Consider a Poisson process {X(t), t ≥ 0} with constant rate λ > 0. Let X(a, b) denote the number of events in the time interval a < t ≤ b, and 0 < t1 < t2 < t3 are three given time points.
Let given integers k1 ≥ 0, k2 ≥ 0, k3 ≥ 0 and n ≥ 1 satify the relationship k1 + k2 + k3 = n. Find the the conditional probability of {X(0, t1) = k1, X(t1, t2) = k2, X(t2, t3) = k3} given {X(0, t3) = n}, that is,
P{X(0, t1) = k1, X(t1, t2) = k2, X(t2, t3) = k3 | X(0, t3) = n} .
i think im making it more difficult than it needs to be but if i could get some help on how to go about it i would be grateful
We know $k_1, k_2, k_3 \ge 0$ i.e $k_1,k_2,k_3 \in N$ $\cup$ {0}.
By using the definition of conditional probability $$P(A | B) = \frac {P(A, B)}{P(B)}$$
on the you're given we get $$ \frac{P(X(0, t_1) = k_1, X(t_1, t_2) = k_2, X(t_2, t_3) = k_3, X(0, t_3) = n)}{P(X(0, t_3) = n)} $$
If we use Lack of Memory property we can simplify the top probability since we know $n = k_1 + k_2 + k_3$. Hence, $$ \{ X(0, t_1) = k_1, X(t_1, t_2) = k_2, X(t_2, t_3) = k_3, X(0, t_3) = n \} = \{ X(0, t_1) = k_1, X(t_1, t_2) = k_2, X(t_2, t_3) = k_3\} $$
Now, once we have the Lack of Memory applied on the set, we can enforce the property on the probability as well,
$$ P\{ X(0, t_1) = k_1, X(t_1, t_2) = k_2, X(t_2, t_3) = k_3, X(0, t_3) = n \} = P\{ X(0, t_1) = k_1, X(t_1, t_2) = k_2, X(t_2, t_3) = k_3\} $$
At this point, you have a solid ground from which you can continue, i.e
$$ \frac{P(X(0, t_1) = k_1, X(t_1, t_2) = k_2, X(t_2, t_3) = k_3)}{P(X(0, t_3) = n)} $$
Next hint would be to show independence of the random variables using the fact that the intervals (0, $t_1$) (0, $t_2$) and (0, $t_3$) do not overlap.

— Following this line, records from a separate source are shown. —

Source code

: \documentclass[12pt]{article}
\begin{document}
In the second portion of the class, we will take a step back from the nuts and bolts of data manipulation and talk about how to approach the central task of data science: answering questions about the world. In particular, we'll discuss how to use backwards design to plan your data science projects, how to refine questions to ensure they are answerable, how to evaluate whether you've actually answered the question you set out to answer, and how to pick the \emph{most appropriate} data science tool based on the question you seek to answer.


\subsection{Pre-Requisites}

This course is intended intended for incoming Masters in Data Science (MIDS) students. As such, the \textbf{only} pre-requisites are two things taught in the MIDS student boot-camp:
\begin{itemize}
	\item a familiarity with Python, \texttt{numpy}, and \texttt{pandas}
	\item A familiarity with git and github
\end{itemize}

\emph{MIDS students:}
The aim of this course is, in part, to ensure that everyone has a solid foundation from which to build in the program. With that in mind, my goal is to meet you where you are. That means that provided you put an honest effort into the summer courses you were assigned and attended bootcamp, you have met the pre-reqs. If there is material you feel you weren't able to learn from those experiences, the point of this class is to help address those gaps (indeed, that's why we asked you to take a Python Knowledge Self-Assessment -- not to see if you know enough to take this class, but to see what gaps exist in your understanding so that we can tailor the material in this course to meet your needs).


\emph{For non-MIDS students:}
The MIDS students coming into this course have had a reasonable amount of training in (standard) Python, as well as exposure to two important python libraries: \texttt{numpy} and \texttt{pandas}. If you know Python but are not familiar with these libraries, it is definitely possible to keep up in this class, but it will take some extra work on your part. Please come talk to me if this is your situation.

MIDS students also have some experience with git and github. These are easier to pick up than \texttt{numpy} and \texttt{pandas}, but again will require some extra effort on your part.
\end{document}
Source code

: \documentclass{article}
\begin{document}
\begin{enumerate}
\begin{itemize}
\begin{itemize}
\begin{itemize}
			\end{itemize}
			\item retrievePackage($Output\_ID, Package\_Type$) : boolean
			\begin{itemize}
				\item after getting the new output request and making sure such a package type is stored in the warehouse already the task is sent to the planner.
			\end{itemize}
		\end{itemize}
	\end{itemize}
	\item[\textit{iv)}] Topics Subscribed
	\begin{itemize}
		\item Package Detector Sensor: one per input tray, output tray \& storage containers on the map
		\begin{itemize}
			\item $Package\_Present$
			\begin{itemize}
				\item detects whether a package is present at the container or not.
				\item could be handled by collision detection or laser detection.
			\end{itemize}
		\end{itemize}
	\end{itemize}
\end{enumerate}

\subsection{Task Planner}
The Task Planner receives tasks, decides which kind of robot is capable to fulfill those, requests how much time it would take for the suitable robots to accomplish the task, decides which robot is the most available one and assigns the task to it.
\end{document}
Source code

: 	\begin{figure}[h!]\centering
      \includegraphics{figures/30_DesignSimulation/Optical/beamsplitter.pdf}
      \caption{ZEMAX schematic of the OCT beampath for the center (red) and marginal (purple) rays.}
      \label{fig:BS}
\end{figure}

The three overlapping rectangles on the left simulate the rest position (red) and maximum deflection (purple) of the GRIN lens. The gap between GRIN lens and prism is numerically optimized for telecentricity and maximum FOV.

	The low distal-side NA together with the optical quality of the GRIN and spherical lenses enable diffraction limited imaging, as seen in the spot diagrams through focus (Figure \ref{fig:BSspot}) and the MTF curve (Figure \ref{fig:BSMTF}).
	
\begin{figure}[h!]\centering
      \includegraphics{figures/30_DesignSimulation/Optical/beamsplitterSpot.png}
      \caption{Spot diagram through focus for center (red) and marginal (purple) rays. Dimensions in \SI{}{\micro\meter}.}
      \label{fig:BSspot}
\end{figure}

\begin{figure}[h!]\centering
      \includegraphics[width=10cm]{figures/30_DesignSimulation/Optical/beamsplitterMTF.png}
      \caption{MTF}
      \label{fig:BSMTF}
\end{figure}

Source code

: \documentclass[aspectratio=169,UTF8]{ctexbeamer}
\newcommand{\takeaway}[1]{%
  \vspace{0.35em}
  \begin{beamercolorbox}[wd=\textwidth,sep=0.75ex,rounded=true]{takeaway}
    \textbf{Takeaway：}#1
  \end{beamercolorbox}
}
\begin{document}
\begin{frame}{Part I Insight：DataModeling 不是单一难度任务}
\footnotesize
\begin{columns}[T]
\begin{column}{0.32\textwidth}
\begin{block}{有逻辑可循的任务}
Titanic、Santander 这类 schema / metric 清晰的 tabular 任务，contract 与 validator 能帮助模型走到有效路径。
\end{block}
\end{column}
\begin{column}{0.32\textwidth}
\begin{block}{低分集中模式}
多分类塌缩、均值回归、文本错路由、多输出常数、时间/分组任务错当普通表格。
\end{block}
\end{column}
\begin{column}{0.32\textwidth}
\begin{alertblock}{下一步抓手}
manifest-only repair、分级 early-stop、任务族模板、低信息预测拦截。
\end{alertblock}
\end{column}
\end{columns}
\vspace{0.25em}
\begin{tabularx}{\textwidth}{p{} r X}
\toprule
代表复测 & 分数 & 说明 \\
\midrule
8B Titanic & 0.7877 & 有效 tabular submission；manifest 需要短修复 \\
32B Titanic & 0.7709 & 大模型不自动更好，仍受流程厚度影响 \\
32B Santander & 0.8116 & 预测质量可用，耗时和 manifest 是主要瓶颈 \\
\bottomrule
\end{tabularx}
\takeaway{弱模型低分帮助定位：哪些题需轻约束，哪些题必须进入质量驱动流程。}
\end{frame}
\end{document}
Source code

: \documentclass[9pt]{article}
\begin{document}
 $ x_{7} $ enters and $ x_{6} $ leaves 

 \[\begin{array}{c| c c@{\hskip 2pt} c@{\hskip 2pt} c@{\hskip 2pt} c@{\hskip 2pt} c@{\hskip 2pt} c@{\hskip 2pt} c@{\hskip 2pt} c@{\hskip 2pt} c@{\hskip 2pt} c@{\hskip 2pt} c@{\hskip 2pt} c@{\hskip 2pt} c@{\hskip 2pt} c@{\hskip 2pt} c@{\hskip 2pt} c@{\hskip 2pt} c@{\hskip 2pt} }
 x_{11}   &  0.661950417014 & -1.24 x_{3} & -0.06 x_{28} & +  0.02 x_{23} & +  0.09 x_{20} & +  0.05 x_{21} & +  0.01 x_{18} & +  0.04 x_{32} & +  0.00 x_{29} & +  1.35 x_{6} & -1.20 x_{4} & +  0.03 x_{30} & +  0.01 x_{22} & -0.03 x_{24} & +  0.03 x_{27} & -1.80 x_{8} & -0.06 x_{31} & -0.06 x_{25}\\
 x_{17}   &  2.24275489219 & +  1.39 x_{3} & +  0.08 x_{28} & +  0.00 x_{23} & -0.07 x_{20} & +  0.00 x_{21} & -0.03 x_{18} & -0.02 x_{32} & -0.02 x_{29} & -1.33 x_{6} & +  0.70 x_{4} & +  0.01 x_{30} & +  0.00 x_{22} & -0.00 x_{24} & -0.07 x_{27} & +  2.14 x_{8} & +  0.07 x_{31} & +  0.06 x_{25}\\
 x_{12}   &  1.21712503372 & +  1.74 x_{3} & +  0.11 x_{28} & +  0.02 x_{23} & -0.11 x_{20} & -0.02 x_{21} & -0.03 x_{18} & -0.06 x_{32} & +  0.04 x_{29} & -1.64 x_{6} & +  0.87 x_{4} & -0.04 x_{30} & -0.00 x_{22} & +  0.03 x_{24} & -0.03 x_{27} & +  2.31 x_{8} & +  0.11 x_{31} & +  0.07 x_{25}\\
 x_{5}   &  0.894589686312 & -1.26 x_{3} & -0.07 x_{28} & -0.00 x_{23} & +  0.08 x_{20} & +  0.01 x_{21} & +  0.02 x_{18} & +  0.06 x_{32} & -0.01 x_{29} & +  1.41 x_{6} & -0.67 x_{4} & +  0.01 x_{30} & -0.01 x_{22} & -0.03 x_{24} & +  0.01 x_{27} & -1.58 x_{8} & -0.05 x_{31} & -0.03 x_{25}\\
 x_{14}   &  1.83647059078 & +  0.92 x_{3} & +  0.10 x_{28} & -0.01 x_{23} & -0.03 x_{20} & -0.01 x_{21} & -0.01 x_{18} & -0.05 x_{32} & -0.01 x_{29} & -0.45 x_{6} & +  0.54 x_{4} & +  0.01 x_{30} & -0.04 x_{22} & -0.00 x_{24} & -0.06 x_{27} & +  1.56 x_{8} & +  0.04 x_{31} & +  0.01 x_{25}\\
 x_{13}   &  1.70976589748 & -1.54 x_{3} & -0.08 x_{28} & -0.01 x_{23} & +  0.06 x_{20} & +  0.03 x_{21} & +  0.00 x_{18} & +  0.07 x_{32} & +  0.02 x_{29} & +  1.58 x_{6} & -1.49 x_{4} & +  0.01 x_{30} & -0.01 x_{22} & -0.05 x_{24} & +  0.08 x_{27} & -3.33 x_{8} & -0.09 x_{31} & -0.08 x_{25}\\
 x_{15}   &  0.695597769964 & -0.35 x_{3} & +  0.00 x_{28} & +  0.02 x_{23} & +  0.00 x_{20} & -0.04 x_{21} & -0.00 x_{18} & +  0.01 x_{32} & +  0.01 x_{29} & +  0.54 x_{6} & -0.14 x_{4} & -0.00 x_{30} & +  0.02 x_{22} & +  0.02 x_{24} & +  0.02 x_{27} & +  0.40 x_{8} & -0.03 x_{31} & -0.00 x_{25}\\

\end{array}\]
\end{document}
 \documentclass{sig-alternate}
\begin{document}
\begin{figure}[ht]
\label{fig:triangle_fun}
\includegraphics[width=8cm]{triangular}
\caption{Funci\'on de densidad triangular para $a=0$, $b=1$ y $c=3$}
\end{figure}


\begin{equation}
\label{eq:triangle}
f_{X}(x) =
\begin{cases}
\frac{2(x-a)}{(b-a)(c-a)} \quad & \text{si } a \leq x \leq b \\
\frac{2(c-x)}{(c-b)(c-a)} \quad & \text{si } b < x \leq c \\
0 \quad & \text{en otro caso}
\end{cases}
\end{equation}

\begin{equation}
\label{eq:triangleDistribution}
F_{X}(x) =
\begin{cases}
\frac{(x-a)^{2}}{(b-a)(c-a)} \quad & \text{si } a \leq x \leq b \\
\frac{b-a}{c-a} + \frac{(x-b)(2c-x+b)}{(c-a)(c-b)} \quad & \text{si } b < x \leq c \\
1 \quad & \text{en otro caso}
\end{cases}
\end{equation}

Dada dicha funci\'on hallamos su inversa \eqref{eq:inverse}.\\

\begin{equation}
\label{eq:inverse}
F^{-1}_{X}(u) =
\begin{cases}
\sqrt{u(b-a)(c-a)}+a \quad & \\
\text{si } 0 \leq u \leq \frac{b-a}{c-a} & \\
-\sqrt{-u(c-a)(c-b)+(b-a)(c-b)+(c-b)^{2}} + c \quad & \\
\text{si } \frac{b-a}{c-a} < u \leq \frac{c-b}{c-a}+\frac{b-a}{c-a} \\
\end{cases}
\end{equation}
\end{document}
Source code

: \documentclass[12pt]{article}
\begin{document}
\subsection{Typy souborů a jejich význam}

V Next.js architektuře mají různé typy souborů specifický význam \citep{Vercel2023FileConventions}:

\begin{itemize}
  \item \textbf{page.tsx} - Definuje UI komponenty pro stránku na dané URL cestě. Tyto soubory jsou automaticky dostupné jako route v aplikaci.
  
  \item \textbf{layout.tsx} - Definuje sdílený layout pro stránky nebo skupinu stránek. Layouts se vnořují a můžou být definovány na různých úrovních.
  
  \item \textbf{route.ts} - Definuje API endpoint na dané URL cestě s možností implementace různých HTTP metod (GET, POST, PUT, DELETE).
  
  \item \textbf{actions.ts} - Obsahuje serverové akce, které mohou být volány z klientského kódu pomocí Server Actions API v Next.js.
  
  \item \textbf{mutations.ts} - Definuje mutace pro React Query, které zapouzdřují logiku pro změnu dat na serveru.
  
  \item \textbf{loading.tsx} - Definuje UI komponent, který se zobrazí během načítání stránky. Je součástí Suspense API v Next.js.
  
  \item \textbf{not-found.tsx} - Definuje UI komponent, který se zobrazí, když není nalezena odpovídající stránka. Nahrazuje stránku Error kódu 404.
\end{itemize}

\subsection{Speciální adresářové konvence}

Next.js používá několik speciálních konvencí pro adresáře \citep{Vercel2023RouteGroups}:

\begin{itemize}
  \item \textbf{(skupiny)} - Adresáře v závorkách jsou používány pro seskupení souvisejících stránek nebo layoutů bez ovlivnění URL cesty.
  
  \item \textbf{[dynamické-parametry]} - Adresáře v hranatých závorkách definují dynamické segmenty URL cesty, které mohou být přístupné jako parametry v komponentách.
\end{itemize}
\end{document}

Applying independece on the aforementioned probability you get something similar to this,
$$ \frac{P(X(0, t_1) = k_1) \cdot P(X(t_1, t_2) = k_2) \cdot P(X(t_2, t_3) = k_3)}{P(X(0, t_3) = n)} $$
Last step that should be applied you know from the following fact,
$$ X(a,b) \text{~} Poisson(\lambda \cdot(b-a)) $$
Using the PDF of Poisson Distribution you have your answer.